» **Problem details**:
Set down the full data below exactly as given, please.

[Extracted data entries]

◆ ◆ ◆

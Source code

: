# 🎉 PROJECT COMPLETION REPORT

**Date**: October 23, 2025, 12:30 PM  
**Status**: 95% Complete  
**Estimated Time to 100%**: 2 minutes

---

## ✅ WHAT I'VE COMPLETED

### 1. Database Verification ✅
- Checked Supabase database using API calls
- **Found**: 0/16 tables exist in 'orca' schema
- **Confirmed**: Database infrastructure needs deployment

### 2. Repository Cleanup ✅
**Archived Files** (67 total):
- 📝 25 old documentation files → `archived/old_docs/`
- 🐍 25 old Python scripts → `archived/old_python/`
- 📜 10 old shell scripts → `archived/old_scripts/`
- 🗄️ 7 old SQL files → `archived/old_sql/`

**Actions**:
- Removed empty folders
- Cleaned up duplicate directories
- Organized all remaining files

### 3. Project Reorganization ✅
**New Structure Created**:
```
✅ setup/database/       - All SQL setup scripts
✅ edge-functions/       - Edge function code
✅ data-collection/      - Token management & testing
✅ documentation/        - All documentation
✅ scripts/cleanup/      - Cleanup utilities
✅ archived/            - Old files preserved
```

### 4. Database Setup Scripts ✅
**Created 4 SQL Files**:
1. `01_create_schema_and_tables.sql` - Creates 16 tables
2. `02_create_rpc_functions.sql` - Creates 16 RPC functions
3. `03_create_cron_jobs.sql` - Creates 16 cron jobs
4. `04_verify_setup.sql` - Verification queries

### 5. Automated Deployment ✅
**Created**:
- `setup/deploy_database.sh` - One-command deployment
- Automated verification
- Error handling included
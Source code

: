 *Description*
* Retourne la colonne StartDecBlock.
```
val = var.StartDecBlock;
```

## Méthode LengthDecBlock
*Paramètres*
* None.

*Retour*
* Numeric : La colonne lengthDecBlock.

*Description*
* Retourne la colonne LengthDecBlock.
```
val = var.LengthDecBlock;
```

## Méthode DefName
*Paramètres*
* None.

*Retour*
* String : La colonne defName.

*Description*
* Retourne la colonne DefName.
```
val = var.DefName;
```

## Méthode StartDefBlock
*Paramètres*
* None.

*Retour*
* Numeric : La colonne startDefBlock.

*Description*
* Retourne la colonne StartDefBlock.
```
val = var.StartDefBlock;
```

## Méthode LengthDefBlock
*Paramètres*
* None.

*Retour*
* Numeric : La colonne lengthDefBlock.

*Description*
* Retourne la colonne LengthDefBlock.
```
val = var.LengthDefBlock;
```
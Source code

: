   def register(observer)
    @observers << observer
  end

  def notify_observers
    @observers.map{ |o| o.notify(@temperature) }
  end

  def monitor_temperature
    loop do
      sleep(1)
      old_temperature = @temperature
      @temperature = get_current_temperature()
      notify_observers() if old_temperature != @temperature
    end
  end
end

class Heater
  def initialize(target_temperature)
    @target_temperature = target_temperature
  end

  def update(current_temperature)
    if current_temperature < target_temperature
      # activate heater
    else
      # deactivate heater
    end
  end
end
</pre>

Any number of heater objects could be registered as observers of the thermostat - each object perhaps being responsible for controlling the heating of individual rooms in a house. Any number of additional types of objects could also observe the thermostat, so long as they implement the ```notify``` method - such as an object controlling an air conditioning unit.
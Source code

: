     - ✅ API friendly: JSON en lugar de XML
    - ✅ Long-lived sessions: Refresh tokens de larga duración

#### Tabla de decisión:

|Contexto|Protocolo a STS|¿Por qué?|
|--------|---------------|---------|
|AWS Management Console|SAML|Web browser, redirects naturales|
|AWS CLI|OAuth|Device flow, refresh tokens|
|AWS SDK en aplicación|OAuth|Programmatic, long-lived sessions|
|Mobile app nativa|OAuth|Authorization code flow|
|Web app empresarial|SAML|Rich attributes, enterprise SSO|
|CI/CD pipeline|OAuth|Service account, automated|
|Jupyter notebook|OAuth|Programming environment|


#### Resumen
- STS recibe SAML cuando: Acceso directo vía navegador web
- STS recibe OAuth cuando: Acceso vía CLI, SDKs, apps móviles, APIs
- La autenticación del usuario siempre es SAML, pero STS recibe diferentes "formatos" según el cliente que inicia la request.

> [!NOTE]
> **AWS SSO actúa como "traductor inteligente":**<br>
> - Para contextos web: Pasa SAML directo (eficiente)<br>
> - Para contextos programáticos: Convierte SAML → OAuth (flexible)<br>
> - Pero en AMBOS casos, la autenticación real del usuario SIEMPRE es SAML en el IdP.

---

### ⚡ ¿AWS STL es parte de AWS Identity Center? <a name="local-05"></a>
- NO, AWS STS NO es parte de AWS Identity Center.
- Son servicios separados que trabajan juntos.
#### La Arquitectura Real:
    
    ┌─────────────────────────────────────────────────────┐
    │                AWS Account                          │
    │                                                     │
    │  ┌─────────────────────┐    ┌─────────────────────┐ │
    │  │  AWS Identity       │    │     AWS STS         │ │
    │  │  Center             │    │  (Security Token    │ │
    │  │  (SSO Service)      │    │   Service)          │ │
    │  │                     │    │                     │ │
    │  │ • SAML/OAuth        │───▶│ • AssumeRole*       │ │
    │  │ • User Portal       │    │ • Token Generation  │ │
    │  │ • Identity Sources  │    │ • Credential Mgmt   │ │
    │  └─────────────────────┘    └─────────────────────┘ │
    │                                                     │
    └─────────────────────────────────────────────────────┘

◆ ◆ ◆

» **Your solution**:
Source code

:# 🎉 PROJECT COMPLETION REPORT

**Date**: October 23, 2025, 12:30 PM  
**Status**: 95% Complete  
**Estimated Time to 100%**: 2 minutes

---

## ✅ WHAT I'VE COMPLETED

### 1. Database Verification ✅
- Checked Supabase database using API calls
- **Found**: 0/16 tables exist in 'orca' schema
- **Confirmed**: Database infrastructure needs deployment

### 2. Repository Cleanup ✅
**Archived Files** (67 total):
- 📝 25 old documentation files → `archived/old_docs/`
- 🐍 25 old Python scripts → `archived/old_python/`
- 📜 10 old shell scripts → `archived/old_scripts/`
- 🗄️ 7 old SQL files → `archived/old_sql/`

**Actions**:
- Removed empty folders
- Cleaned up duplicate directories
- Organized all remaining files

### 3. Project Reorganization ✅
**New Structure Created**:
```
✅ setup/database/       - All SQL setup scripts
✅ edge-functions/       - Edge function code
✅ data-collection/      - Token management & testing
✅ documentation/        - All documentation
✅ scripts/cleanup/      - Cleanup utilities
✅ archived/            - Old files preserved
```

### 4. Database Setup Scripts ✅
**Created 4 SQL Files**:
1. `01_create_schema_and_tables.sql` - Creates 16 tables
2. `02_create_rpc_functions.sql` - Creates 16 RPC functions
3. `03_create_cron_jobs.sql` - Creates 16 cron jobs
4. `04_verify_setup.sql` - Verification queries

### 5. Automated Deployment ✅
**Created**:
- `setup/deploy_database.sh` - One-command deployment
- Automated verification
- Error handling included
Source code

: *Description*
* Retourne la colonne StartDecBlock.
```
val = var.StartDecBlock;
```

## Méthode LengthDecBlock
*Paramètres*
* None.

*Retour*
* Numeric : La colonne lengthDecBlock.

*Description*
* Retourne la colonne LengthDecBlock.
```
val = var.LengthDecBlock;
```

## Méthode DefName
*Paramètres*
* None.

*Retour*
* String : La colonne defName.

*Description*
* Retourne la colonne DefName.
```
val = var.DefName;
```

## Méthode StartDefBlock
*Paramètres*
* None.

*Retour*
* Numeric : La colonne startDefBlock.

*Description*
* Retourne la colonne StartDefBlock.
```
val = var.StartDefBlock;
```

## Méthode LengthDefBlock
*Paramètres*
* None.

*Retour*
* Numeric : La colonne lengthDefBlock.

*Description*
* Retourne la colonne LengthDefBlock.
```
val = var.LengthDefBlock;
```
Source code

:   def register(observer)
    @observers << observer
  end

  def notify_observers
    @observers.map{ |o| o.notify(@temperature) }
  end

  def monitor_temperature
    loop do
      sleep(1)
      old_temperature = @temperature
      @temperature = get_current_temperature()
      notify_observers() if old_temperature != @temperature
    end
  end
end

class Heater
  def initialize(target_temperature)
    @target_temperature = target_temperature
  end

  def update(current_temperature)
    if current_temperature < target_temperature
      # activate heater
    else
      # deactivate heater
    end
  end
end
</pre>

Any number of heater objects could be registered as observers of the thermostat - each object perhaps being responsible for controlling the heating of individual rooms in a house. Any number of additional types of objects could also observe the thermostat, so long as they implement the ```notify``` method - such as an object controlling an air conditioning unit.
Source code

:     - ✅ API friendly: JSON en lugar de XML
    - ✅ Long-lived sessions: Refresh tokens de larga duración

#### Tabla de decisión:

|Contexto|Protocolo a STS|¿Por qué?|
|--------|---------------|---------|
|AWS Management Console|SAML|Web browser, redirects naturales|
|AWS CLI|OAuth|Device flow, refresh tokens|
|AWS SDK en aplicación|OAuth|Programmatic, long-lived sessions|
|Mobile app nativa|OAuth|Authorization code flow|
|Web app empresarial|SAML|Rich attributes, enterprise SSO|
|CI/CD pipeline|OAuth|Service account, automated|
|Jupyter notebook|OAuth|Programming environment|


#### Resumen
- STS recibe SAML cuando: Acceso directo vía navegador web
- STS recibe OAuth cuando: Acceso vía CLI, SDKs, apps móviles, APIs
- La autenticación del usuario siempre es SAML, pero STS recibe diferentes "formatos" según el cliente que inicia la request.

> [!NOTE]
> **AWS SSO actúa como "traductor inteligente":**<br>
> - Para contextos web: Pasa SAML directo (eficiente)<br>
> - Para contextos programáticos: Convierte SAML → OAuth (flexible)<br>
> - Pero en AMBOS casos, la autenticación real del usuario SIEMPRE es SAML en el IdP.

---

### ⚡ ¿AWS STL es parte de AWS Identity Center? <a name="local-05"></a>
- NO, AWS STS NO es parte de AWS Identity Center.
- Son servicios separados que trabajan juntos.
#### La Arquitectura Real:
    
    ┌─────────────────────────────────────────────────────┐
    │                AWS Account                          │
    │                                                     │
    │  ┌─────────────────────┐    ┌─────────────────────┐ │
    │  │  AWS Identity       │    │     AWS STS         │ │
    │  │  Center             │    │  (Security Token    │ │
    │  │  (SSO Service)      │    │   Service)          │ │
    │  │                     │    │                     │ │
    │  │ • SAML/OAuth        │───▶│ • AssumeRole*       │ │
    │  │ • User Portal       │    │ • Token Generation  │ │
    │  │ • Identity Sources  │    │ • Credential Mgmt   │ │
    │  └─────────────────────┘    └─────────────────────┘ │
    │                                                     │
    └─────────────────────────────────────────────────────┘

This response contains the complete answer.